Anthropological Abominations/ Legislative Liberations
Within twenty years of the formation of the Society for the Abolition of the Slave Trade, legislation abolished the trade throughout the British Empire by the Act of Parliament that you see here: An Act for the Abolition of the Slave Trade, 25 March 1807, Edinburgh. Slavery itself remained in some of its cruelest forms in the continental North American colonies and in Jamaica, Barbados, Guyana, and elsewhere. Further, a secretive trade operated for decades.
Parliament (George III) An Act for the Abolition of the Slave Trade, 25 March 1807, Great Britain. Alan Sussman Rare Book Collection at the Stevenson Library, Bard College. Call # KD7852.G7 A38 1807.
King George III. Soft-ground etching by William Daniell after George Dance the younger, 1793. Wellcome Collection. https://library.artstor.org/asset/24742407.

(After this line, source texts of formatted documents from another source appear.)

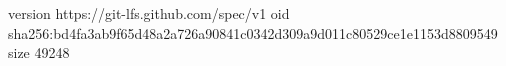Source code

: version https://git-lfs.github.com/spec/v1
oid sha256:bd4fa3ab9f65d48a2a726a90841c0342d309a9d011c80529ce1e1153d8809549
size 49248
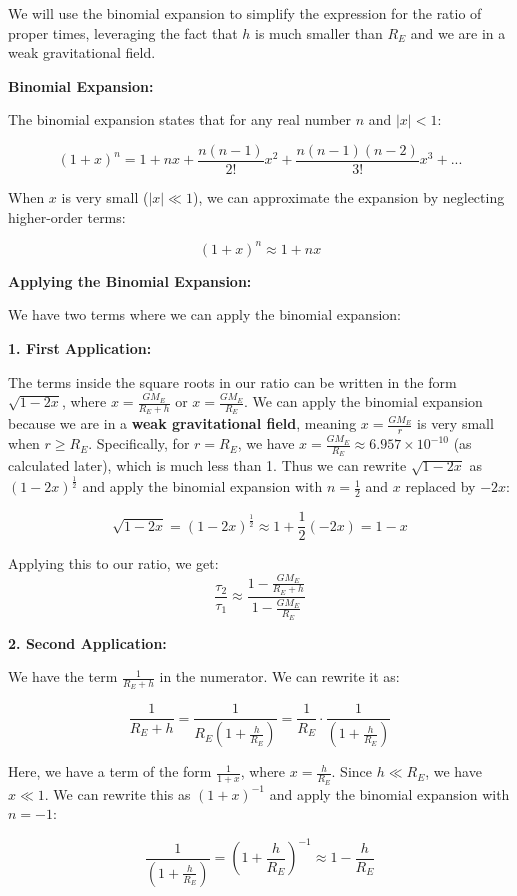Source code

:\documentclass{article}
\begin{document}
We will use the binomial expansion to simplify the expression for the ratio of proper times, leveraging the fact that \(h\) is much smaller than \(R_E\) and we are in a weak gravitational field.

\textbf{Binomial Expansion:}

The binomial expansion states that for any real number \(n\) and \(|x| < 1\):

\[ (1+x)^n = 1 + nx + \frac{n(n-1)}{2!}x^2 + \frac{n(n-1)(n-2)}{3!}x^3 + ... \]

When \(x\) is very small (\(|x| \ll 1\)), we can approximate the expansion by neglecting higher-order terms:

\[ (1+x)^n \approx 1 + nx \]

\textbf{Applying the Binomial Expansion:}

We have two terms where we can apply the binomial expansion:

\textbf{1. First Application:}

The terms inside the square roots in our ratio can be written in the form \(\sqrt{1 - 2x}\), where \(x = \frac{GM_E}{R_E + h}\) or \(x = \frac{GM_E}{R_E}\).  We can apply the binomial expansion because we are in a \textbf{weak gravitational field}, meaning \(x = \frac{GM_E}{r}\) is very small when \(r \geq R_E\). Specifically, for \(r = R_E\), we have \(x = \frac{GM_E}{R_E} \approx 6.957 \times 10^{-10}\) (as calculated later), which is much less than 1. Thus we can rewrite \(\sqrt{1 - 2x}\) as \((1 - 2x)^{\frac{1}{2}}\) and apply the binomial expansion with \(n = \frac{1}{2}\) and \(x\) replaced by \(-2x\):

\[
\sqrt{1 - 2x} = (1 - 2x)^{\frac{1}{2}} \approx 1 + \frac{1}{2}(-2x) = 1 - x
\]

Applying this to our ratio, we get:
\[
\frac{\tau_2}{\tau_1} \approx \frac{1 - \frac{GM_E}{R_E + h}}{1 - \frac{GM_E}{R_E}}
\]

\textbf{2. Second Application:}

We have the term \(\frac{1}{R_E + h}\) in the numerator. We can rewrite it as:

\[
\frac{1}{R_E + h} = \frac{1}{R_E(1 + \frac{h}{R_E})} = \frac{1}{R_E} \cdot \frac{1}{(1 + \frac{h}{R_E})}
\]

Here, we have a term of the form \(\frac{1}{1 + x}\), where \(x = \frac{h}{R_E}\). Since \(h \ll R_E\), we have \(x \ll 1\). We can rewrite this as \((1 + x)^{-1}\) and apply the binomial expansion with \(n = -1\):

\[
\frac{1}{(1 + \frac{h}{R_E})} = (1 + \frac{h}{R_E})^{-1} \approx 1 - \frac{h}{R_E}
\]
\end{document}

Slavery in the vast British Empire was abolished in 1833 initiated by this act: Slave emancipation: crown slaves. Return to an address to his majesty 18 August 1831 and remained in the US until 1863, when after a fierce Civil War, the “peculiar institution” was ended a mere hundred and fifty-six years ago, with the legacy lasting even today. So immersed were the elite in Locke’s classical liberal ideal of private property that the Act ending slavery promised reparations to the slave owners. The nation of Haiti paid reparations to France until 1947.
No wonder Ta-Nehisi Coates and others are calling for reparations today for the victims of European colonial enslavement. (https://www.theatlantic.com/magazine/archive/2014/06/the-case-for-reparations/361631/)
Slave emancipation: crown slaves. Return to an address to his majesty 18 August 1831 (Great Britain). Alan Sussman Rare Book Collection at the Stevenson Library, Bard College. Call # HT731 .S5 1831.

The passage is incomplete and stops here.